Éxtasis: la droga de la euforia en Estados Unidos
- Onel Ortíz Fragoso

- 21 sept
- 5 Min. de lectura
El éxtasis, conocido en el ámbito médico como MDMA (metilendioximetanfetamina), encarna como pocas sustancias la contradicción de la política de drogas en Estados Unidos. Entre la euforia desbordante que produce en los cuerpos jóvenes que bailan durante horas en un rave, el alivio emocional que ha mostrado en terapias para veteranos de guerra con estrés postraumático y el estigma judicial que lo coloca al nivel de la heroína, el MDMA cuenta una historia singular: la de un país atrapado entre la represión, la cultura juvenil y la reapropiación científica.

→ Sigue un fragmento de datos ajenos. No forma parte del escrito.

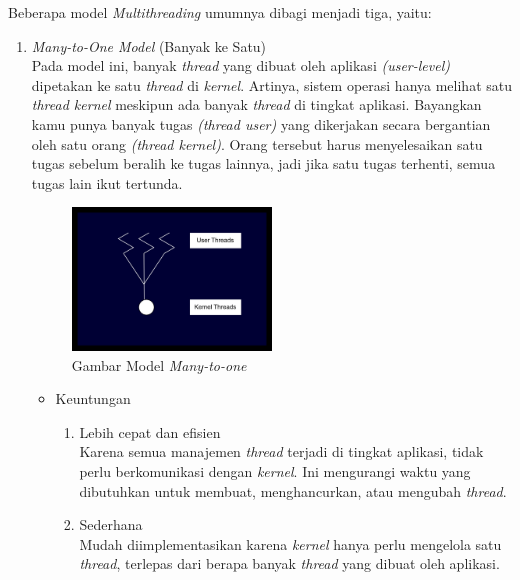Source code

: \documentclass[12pt]{article}
\begin{document}
Beberapa model \textit{Multithreading} umumnya dibagi menjadi tiga, yaitu:
\begin{enumerate}
    \item \textit{Many-to-One Model} (Banyak ke Satu)\\
    Pada model ini, banyak \textit{thread} yang dibuat oleh aplikasi \textit{(user-level)} dipetakan ke satu \textit{thread} di \textit{kernel}. Artinya, sistem operasi hanya melihat satu \textit{thread kernel} meskipun ada banyak \textit{thread} di tingkat aplikasi.
    Bayangkan kamu punya banyak tugas \textit{(thread user)} yang dikerjakan secara bergantian oleh satu orang \textit{(thread kernel)}. Orang tersebut harus menyelesaikan satu tugas sebelum beralih ke tugas lainnya, jadi jika satu tugas terhenti, semua tugas lain ikut tertunda.
    \begin{figure}[h]
        \centering
        \includegraphics[width=0.5\textwidth]{asset/gambar-model-multithreading-many-to-one.jpg}
        \caption{Gambar Model \textit{Many-to-one}}
    \end{figure}
    \begin{itemize}
        \item Keuntungan \\
            \begin{enumerate}
                \item Lebih cepat dan efisien \\
                    Karena semua manajemen \textit{thread} terjadi di tingkat aplikasi, tidak perlu 
                    berkomunikasi dengan \textit{kernel}. Ini mengurangi waktu yang dibutuhkan untuk membuat, menghancurkan, atau mengubah \textit{thread}.
                \item Sederhana \\
                    Mudah diimplementasikan karena \textit{kernel} hanya perlu mengelola satu \textit{thread}, terlepas dari berapa banyak \textit{thread} yang 
                    dibuat oleh aplikasi.
            \end{enumerate}


\end{itemize}
\end{enumerate}
\end{document}
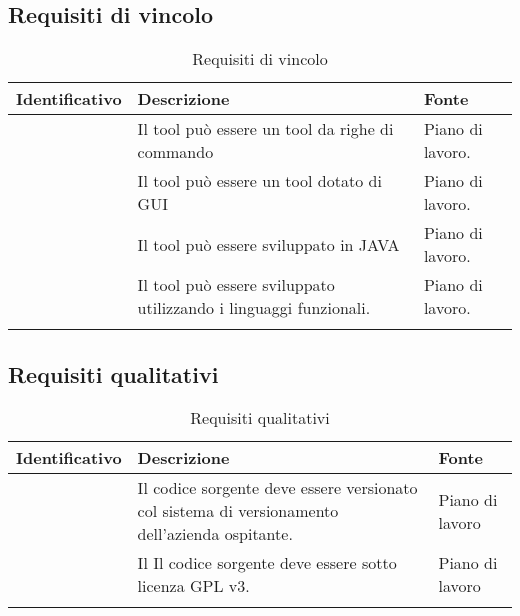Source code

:\subsection{Requisiti di vincolo}\label{subsec:requisiti-vincolo}
\begin{center}
    \begin{longtable}{ | c| C{7cm} |C{3cm} |}
        \hline
        \textbf{Identificativo} & \textbf{Descrizione} &\textbf{Fonte}\\\hline
         &Il tool può essere un tool da righe di commando & Piano di lavoro.\\\hline
         &Il tool può essere un tool dotato di GUI & Piano di lavoro.\\\hline
         &Il tool può essere sviluppato in JAVA & Piano di lavoro.\\\hline
         &Il tool può essere sviluppato utilizzando i linguaggi funzionali.& Piano di lavoro.\\\hline
        \caption{Requisiti di vincolo}
    \end{longtable}
\end{center}
\setcounter{rowcount}{0}

\subsection{Requisiti qualitativi}\label{subsec:requisiti-qualitativi}
\begin{center}
    \begin{longtable}{ | c| C{7cm} |C{3cm} |}
        \hline
        \textbf{Identificativo} & \textbf{Descrizione} &\textbf{Fonte}\\\hline
        &Il codice sorgente deve essere versionato col sistema di versionamento dell'azienda ospitante. &Piano di lavoro \\\hline
        &Il Il codice sorgente deve essere sotto licenza GPL v3.& Piano di lavoro\\\hline
        \caption{Requisiti qualitativi}
    \end{longtable}
\end{center}
\setcounter{subCount}{0}
\setcounter{rowcount}{0}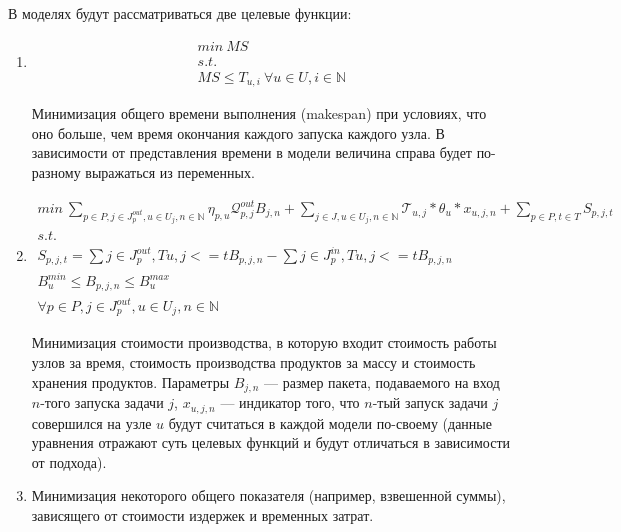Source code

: \documentclass[12pt, twoside]{article}
\theoremstyle{definition}
\newcommand{\Tau}{\mathcal{T}}
\begin{document}
В моделях будут рассматриваться две целевые функции:
\begin{enumerate}
\item
\begin{equation}
\begin{gathered}
	min \: MS\\
	s.t.\\
	MS \leq T_{u, i} \: \forall u \in U, i \in \mathbb{N}
\end{gathered}
\end{equation}

Минимизация общего времени выполнения (makespan) при условиях, что оно больше, чем время окончания каждого запуска каждого узла. В зависимости от представления времени в модели величина справа будет по-разному выражаться из переменных.

\item 
\begin{equation}
\begin{gathered}
	min \: \displaystyle\sum_{p \in P, j \in J^{out}_p, u \in U_j, n \in \mathbb{N} }  \eta_{p, u} \mathcal{Q}^{out}_{p, j} B_{j, n} + \displaystyle\sum_{j \in J, u \in U_j, n \in \mathbb{N}} \Tau_{u, j}*\theta_{u}*x_{u, j, n} + \displaystyle\sum_{p \in P, t \in T} S_{p, j, t}\\
	s.t.\\
	S_{p, j, t} = \displaystyle\sum{j \in J^{out}_p, T{u, j} <= t}  B_{p, j, n} - \displaystyle\sum{j \in J^{in}_p, T{u, j} <= t}  B_{p, j, n}\\
	B^{min}_u \leq B_{p, j, n} \leq B^{max}_u \\
	 \forall p \in P, j \in J^{out}_p, u \in U_j, n \in \mathbb{N}
\end{gathered}
\end{equation}

Минимизация стоимости производства, в которую входит стоимость работы узлов за время, стоимость производства продуктов за массу и стоимость хранения продуктов. Параметры $B_{j, n}$ --- размер пакета, подаваемого на вход $n$-того запуска задачи $j$, $x_{u, j, n}$ --- индикатор того, что $n$-тый запуск задачи $j$ совершился на узле $u$ будут считаться в каждой модели по-своему (данные уравнения отражают суть целевых функций и будут отличаться в зависимости от подхода).


\item 
Минимизация некоторого общего показателя (например, взвешенной суммы), зависящего от стоимости издержек и временных затрат.

\end{enumerate}
\end{document}
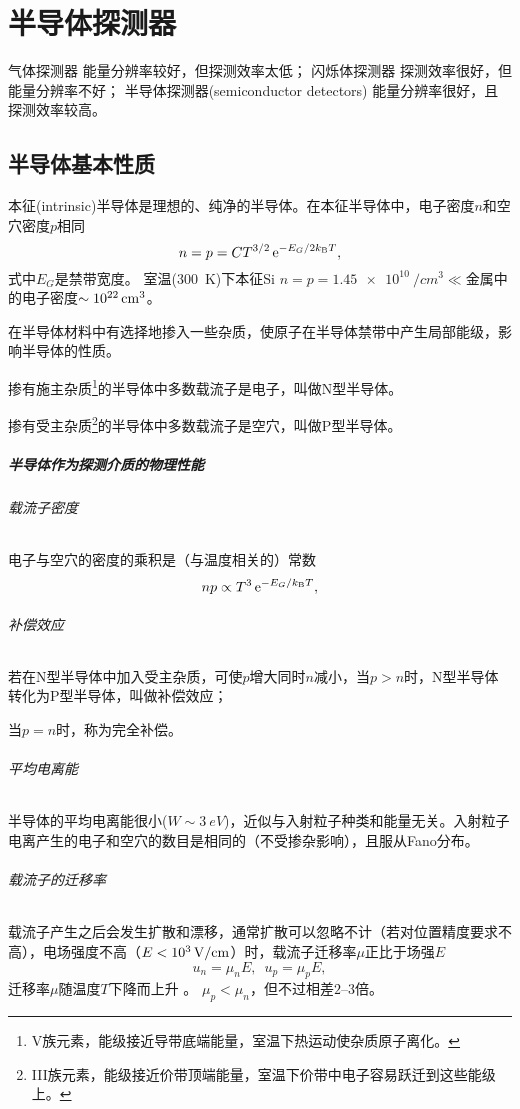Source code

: \chapter{半导体探测器}
气体探测器
能量分辨率较好，但探测效率太低；
闪烁体探测器
探测效率很好，但能量分辨率不好；%
半导体探测器(semiconductor detectors)
能量分辨率很好，且探测效率较高。

\section{半导体基本性质}

本征(intrinsic)半导体是理想的、纯净的半导体。在本征半导体中，电子密度$n$和空穴密度$p$相同
\[
	n=p=CT^{3/2}\mathop{}\!\mathrm{e}^{-E_G/2k_{\mathrm B} T},
\]
式中$E_G$是禁带宽度。
室温(\SI{300}{K})下本征Si $n=p=\SI{1.45e10}{/cm^3}\ll$金属中的电子密度$\sim\SI{E22}{/cm^3}$。

在半导体材料中有选择地掺入一些杂质，使原子在半导体禁带中产生局部能级，影响半导体的性质。
\begin{compactitem}
	\item 掺有施主杂质\footnote{V族元素，能级接近导带底端能量，室温下热运动使杂质原子离化。}的半导体中多数载流子是电子，叫做N型半导体。
	\item 掺有受主杂质\footnote{III族元素，能级接近价带顶端能量，室温下价带中电子容易跃迁到这些能级上。}的半导体中多数载流子是空穴，叫做P型半导体。
\end{compactitem}
\paragraph{半导体作为探测介质的物理性能}
\subparagraph{载流子密度}
电子与空穴的密度的乘积是（与温度相关的）常数
\[
	np\propto T^3\mathop{}\!\mathrm{e}^{-E_G/k_{\mathrm B} T},
\]
\subparagraph{补偿效应}
若在N型半导体中加入受主杂质，可使$p$增大同时$n$减小，当$p>n$时，N型半导体转化为P型半导体，叫做补偿效应；

当$p=n$时，称为完全补偿。

\subparagraph{平均电离能}
半导体的平均电离能很小($W\sim\SI{3}{eV}$)，近似与入射粒子种类和能量无关。入射粒子电离产生的电子和空穴的数目是相同的（不受掺杂影响），且服从Fano分布。
\subparagraph{载流子的迁移率}
载流子产生之后会发生扩散和漂移，通常扩散可以忽略不计（若对位置精度要求不高），电场强度不高（$E<\SI{E3}{V/cm}$）时，载流子迁移率$\mu$正比于场强$E$
\[
	u_n=\mu_nE,\enspace u_p=\mu_pE,
\]
迁移率$\mu$随温度$T$下降而上升%
。%
$\mu_p<\mu_n$，但不过相差$\numrange{2}{3}$倍。

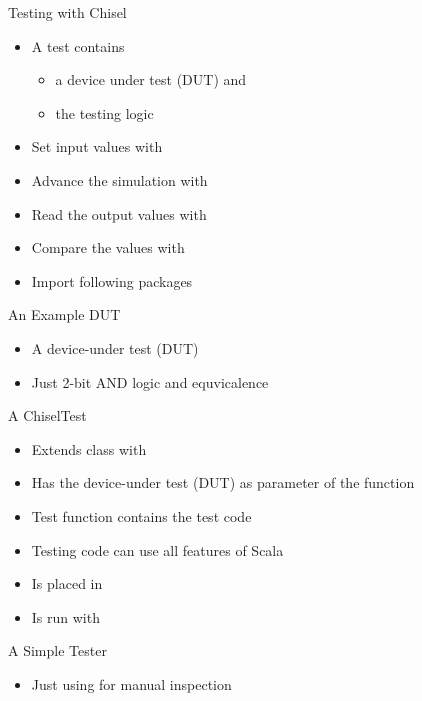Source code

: \begin{frame}[fragile]{Testing with Chisel}
\begin{itemize}
\item A test contains
\begin{itemize}
\item a device under test (DUT) and
\item the testing logic
\end{itemize}
\item Set input values with 
\item Advance the simulation with 
\item Read the output values with 
\item Compare the values with 
\item Import following packages
\end{itemize}
\end{frame}

\begin{frame}[fragile]{An Example DUT}
\begin{itemize}
\item A device-under test (DUT)
\item Just 2-bit AND logic and equvicalence
\end{itemize}
\end{frame}

\begin{frame}[fragile]{A ChiselTest}
\begin{itemize}
\item Extends class  with 
\item Has the device-under test (DUT) as parameter of the  function
\item Test function contains the test code
\item Testing code can use all features of Scala
\item Is placed in 
\item Is run with 
\end{itemize}
\end{frame}

\begin{frame}[fragile]{A Simple Tester}
\begin{itemize}
\item Just using  for manual inspection
\end{itemize}
\end{frame}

Es la droga de la euforia, la llamada “droga del amor” o “de la empatía”, pero también un espejo incómodo de los fracasos de la llamada “guerra contra las drogas”. En este artículo sostengo que el éxtasis no solo debe entenderse como un fenómeno farmacológico, sino como un hecho cultural, económico y judicial que revela la incapacidad de Estados Unidos para conciliar ciencia, salud pública y libertades individuales.
¿Qué es el éxtasis y por qué seduce? El MDMA es una sustancia sintética que combina propiedades estimulantes (parecidas a las anfetaminas) y alucinógenas (como la mescalina). Esa mezcla lo hace tan peculiar como peligroso.
Efectos físicos inmediatos: aumento de energía y resistencia; ritmo cardíaco y presión arterial acelerados; sudoración intensa, deshidratación y riesgo de golpe de calor; tensión mandibular y rechinido de dientes, y mareos o náuseas.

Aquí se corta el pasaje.